4. Husband and Wife 26 — alienation of affections — measure of damages In an action for alienation of affections, the measure of damages is the present value in money of the support, consortium, and other legally protected marital interests lost by plaintiff through defendant's wrong.

5. Husband and Wife 26 — alienation of affections — punitive damages — showing required In order for plaintiff to recover punitive damages in an action for alienation of affections, she must show circumstances of aggravation in addition to the malice implied by law from the conduct of defendant in causing the separation of plaintiff and her husband which was necessary to sustain a recovery of compensatory damages.

APPEAL by defendant and plaintiff from Washington, Judge. Judgment entered 26 June 1979 in Superior Court, FORSYTH County. Heard in the Court of Appeals 21 March 1980.

Nelson Boyles, by Laurel O. Boyles, for the plaintiff.

Badgett, Calaway, Phillips, Davis Montaquila by Susan Rothrock Montaquila and Richard G. Badgett for the defendant.


On 18 October 1974 plaintiff filed an action for alienation of affections against defendant seeking actual and punitive damages. Defendant filed her responsive pleadings on 20 December 1974 which contained a general denial and counterclaim for defamation of character. A jury trial was held during the 21 May 1979 civil session of Forsyth County Superior Court. At the close of plaintiff's evidence and at the close of all the evidence, defendant's motions for a directed verdict were denied.

Upon deliberation, the jury determined that the defendant alienated the affections of plaintiff's husband and awarded plaintiff actual damages of $25,000.00 and punitive damages of $25,000.00. The jury rendered a verdict against the defendant on her counterclaim for defamation of character.

After return of the jury's verdict, the defendant filed a "motion for judgment notwithstanding the verdict" pursuant to Rule 50 (b). Defendant also filed a motion for a new trial pursuant to Rule 59, although the motion was denominated a "motion to set aside the verdict."

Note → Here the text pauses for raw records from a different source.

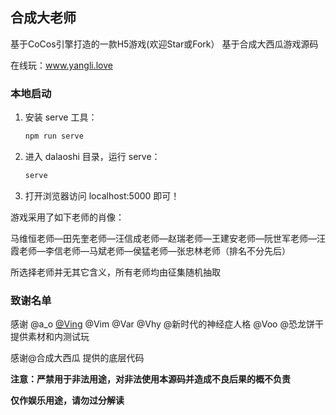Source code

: ## 合成大老师

基于CoCos引擎打造的一款H5游戏(欢迎Star或Fork）
基于合成大西瓜游戏源码

在线玩：www.yangli.love


### 本地启动

1. 安装 serve 工具：

    ```bash
    npm run serve
    ```

2. 进入 dalaoshi 目录，运行 serve：

    ```bash
    serve
    ```
   
3. 打开浏览器访问 localhost:5000 即可！



游戏采用了如下老师的肖像：

马维恒老师—田先奎老师—汪信成老师—赵瑞老师—王建安老师—阮世军老师—汪霞老师—李信老师—马斌老师—侯猛老师—张忠林老师（排名不分先后）

所选择老师并无其它含义，所有老师均由征集随机抽取

### 致谢名单

感谢 @a_o [@Ving](https://github.com/Ving-Github) @Vim @Var @Vhy @新时代的神经症人格 @Voo @恐龙饼干提供素材和内测试玩 

感谢@合成大西瓜 提供的底层代码

**注意：严禁用于非法用途，对非法使用本源码并造成不良后果的概不负责**    

**仅作娱乐用途，请勿过分解读**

On 26 June 1979 the trial court entered a judgment in which it ordered that the verdict for punitive damages be set aside and the award for actual damages be allowed to stand. Plaintiff and defendant appealed.


Defendant by her first assignment of error contends that the trial court erred in failing to grant her motion for a directed verdict at the close of plaintiff's evidence. Defendant failed to state specific grounds for her motion for a directed verdict as required by Rule 50 (a), N.C. Rules of Civ. Proc. Although the provision in Rule 50 (a) that a motion for a directed verdict shall state the specific grounds therefore is mandatory, the courts need not inflexibly enforce the rule when the grounds for the motion are apparent to the court and the parties. Anderson v. Butler, 284 N.C. 723, 202 S.E.2d 585 (1974). Because it is obvious in the instant case that the motion challenged the sufficiency of the evidence to carry the case to the jury, we elect to review the denial of defendant's motion for a directed verdict.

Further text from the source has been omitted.